The story was conceived in 1990 at Spümcø and was pitched in the spring of 1991. "Space Madness" served as the debut appearance of the show's recurring character later known as the Salesman, sometimes known as "That Guy". Series creator John Kricfalusi stated in a 2008 interview that "Stimpy's Invention" and "Space Madness" were both rejected by Nickelodeon but turned out to be the two most popular episodes of the series. By June 1991, the task of animating for the episode had been sub-contracted out to Carbunkle Cartoons in Vancouver; it was the first episode in the series to be animated by Carbunkle Cartoons and the first to not be animated by Lacewood Productions. Author and critic Thad Komorowski wrote that much of the quality of the episode was due to the work of Carbunkle Cartoons, which gave the episode a cinematic quality that was unusual in American animated TV series. Jim Smith and Chris Reccardi were responsible for the storyboards. Jim Gomez, a layout artist on the series and an instrumental crew member of both the Spümcø and Games Animation seasons, helped write the story.

There was much tension between Bob Jaques, the chief of Carbunkle Cartoons who served as the animation director for the episode, and Kricfalusi. Jaques complained about the scene where Ren floats in his body of water while eating the soap bar that Kricfalusi tried to redraw the scene after sending it to Carbunkle to be drawn in. Jaques stated: "The design of the water varied from layout to layout, so, per the rules, we followed the layouts. He could have sent the footage back for changes, but it was the growing OCD in him that made him want to touch stuff that was beyond his skill level". The task of coloring in "Space Madness" was assigned to Fil-Cartoons Studio in Manila. Fil-Cartoons' work was described to be even worse than Lacewood Productions' output; Kricfalusi despised working with the studio for their incompetence, and Jaques felt that Fil-Cartoons' cheap, subpar performance ruined his enjoyment of the episode. It made things worse as the studio would animate the sister episode that followed, "The Boy Who Cried Rat!". "Space Madness" serves as the beginning of a sci-fi trilogy in The Ren & Stimpy Show, preceding "Marooned" and "Black Hole".

==Reception==
Komorowski gave the episode five out of five stars, considering it to be one of the best episodes in the series.

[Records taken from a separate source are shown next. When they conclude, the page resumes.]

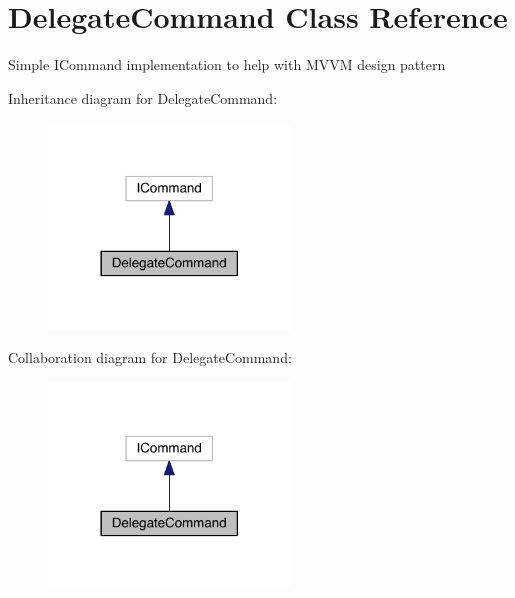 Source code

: \hypertarget{class_delegate_command}{\section{Delegate\+Command Class Reference}
\label{class_delegate_command}
}


Simple I\+Command implementation to help with M\+V\+V\+M design pattern  




Inheritance diagram for Delegate\+Command\+:
\nopagebreak
\begin{figure}[H]
\begin{center}
\leavevmode
\includegraphics[width=182pt]{class_delegate_command__inherit__graph}
\end{center}
\end{figure}


Collaboration diagram for Delegate\+Command\+:
\nopagebreak
\begin{figure}[H]
\begin{center}
\leavevmode
\includegraphics[width=182pt]{class_delegate_command__coll__graph}
\end{center}
\end{figure}
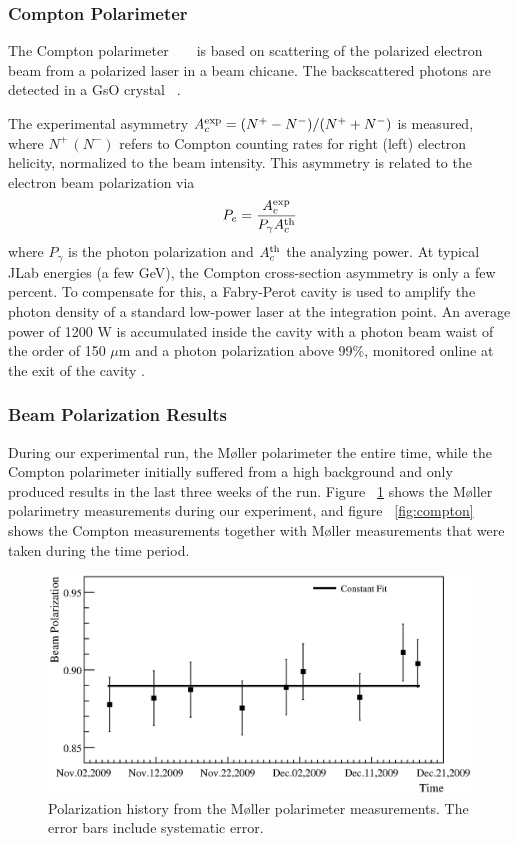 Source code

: \subsubsection{Compton Polarimeter}
\label{sec:cpt_exp_meth}

The Compton polarimeter ~\cite{Baylac} \cite{Neyret} ~\cite{megan}
is based on scattering of the polarized electron beam from
a polarized laser in a beam chicane.
The backscattered photons are detected in a GsO crystal ~\cite{megan}.

The experimental
asymmetry $A^{\rm exp}_c=(N^+-N^-)/(N^++N^-)$ is measured, where
$N^+\, (N^-)$ refers to Compton counting rates for right (left)
electron helicity, normalized to the beam intensity. This asymmetry is
related to the electron beam polarization via
\begin{equation}
P_e=\frac{A^{\rm exp}_c}{P_\gamma A^{\rm th}_c}
\label{eq:a_expc}
\end{equation}
where $P_\gamma$ is the photon polarization and $A^{\rm th}_c$ the analyzing
power.  At typical JLab energies (a few GeV), the Compton cross-section
asymmetry is only a few percent.
To compensate for this, a Fabry-Perot cavity
\cite{Jorda} is used to amplify the photon density of a standard
low-power laser at the integration point. An average power of 1200 W
is accumulated inside the cavity with a photon beam waist of the
order of 150 $\mu$m and a photon polarization above 99\%, monitored
online at the exit of the cavity \cite{Falletto}.


\subsubsection{Beam Polarization Results}
\label{sec:cpt_exp_meth}

During our experimental run, the M{\o}ller polarimeter the entire time,
while the Compton polarimeter initially suffered from a high background
and only produced results in the last three weeks of the run.
Figure ~\ref{fig:moller} shows the M{\o}ller polarimetry measurements during
our experiment, and figure ~\ref{fig:compton} shows the Compton measurements
together with M{\o}ller measurements that were taken during the time period.

\begin{figure}[!ht]
\centering
\includegraphics{RM/mollerpol.eps}
\caption{Polarization history from the M{\o}ller polarimeter measurements. 
The error bars include systematic error.}
\label{fig:moller}
\end{figure}


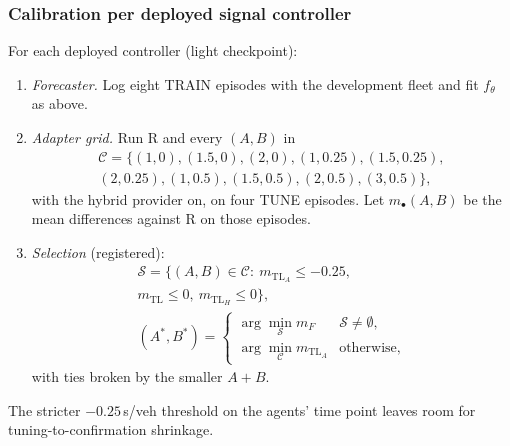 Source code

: \subsubsection{Calibration per deployed signal controller}
For each deployed controller (light checkpoint):
\begin{enumerate}\setlength\itemsep{0pt}
\item \emph{Forecaster.} Log eight TRAIN episodes with the development fleet and fit $f_\theta$ as above.
\item \emph{Adapter grid.} Run R and every $(A,B)$ in
\begin{multline*}\mathcal C=\{(1,0),(1.5,0),(2,0),(1,0.25),(1.5,0.25),\\(2,0.25),(1,0.5),(1.5,0.5),(2,0.5),(3,0.5)\},\end{multline*}
with the hybrid provider on, on four TUNE episodes. Let $m_\bullet(A,B)$ be the mean differences against R on those episodes.
\item \emph{Selection} (registered):
\begin{gather}
\mathcal S=\{(A,B)\in\mathcal C:\ m_{\mathrm{TL}_A}\le-0.25,\\ m_{\mathrm{TL}}\le0,\ m_{\mathrm{TL}_H}\le0\},\\
(A^*,B^*)=\begin{cases}\arg\min_{\mathcal S} m_{F} & \mathcal S\neq\emptyset,\\ \arg\min_{\mathcal C} m_{\mathrm{TL}_A} & \text{otherwise,}\end{cases}
\end{gather}
with ties broken by the smaller $A+B$.
\end{enumerate}
The stricter $-0.25$\,s/veh threshold on the agents' time point leaves room for tuning-to-confirmation shrinkage.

He wrote that "Space Madness" was the "first genuine masterpiece" of The Ren & Stimpy Show and was the episode that made the show popular. Critic Jonathan Barkan praised "Space Madness" along with its sequel "Marooned", that "played almost like demented Star Trek episodes". AJ Aronstein of Vulture described the episode as representing a "sense of the real and the fictional", conflating reality with a cartoon world to an "entirely different dimension." As of 2021, Kendra Ackerman of Screen Rant reported that the episode (paired with "The Boy Who Cried Rat!") was the second-highest rated episode of The Ren & Stimpy Show on iMDB, scoring a 9 out 10.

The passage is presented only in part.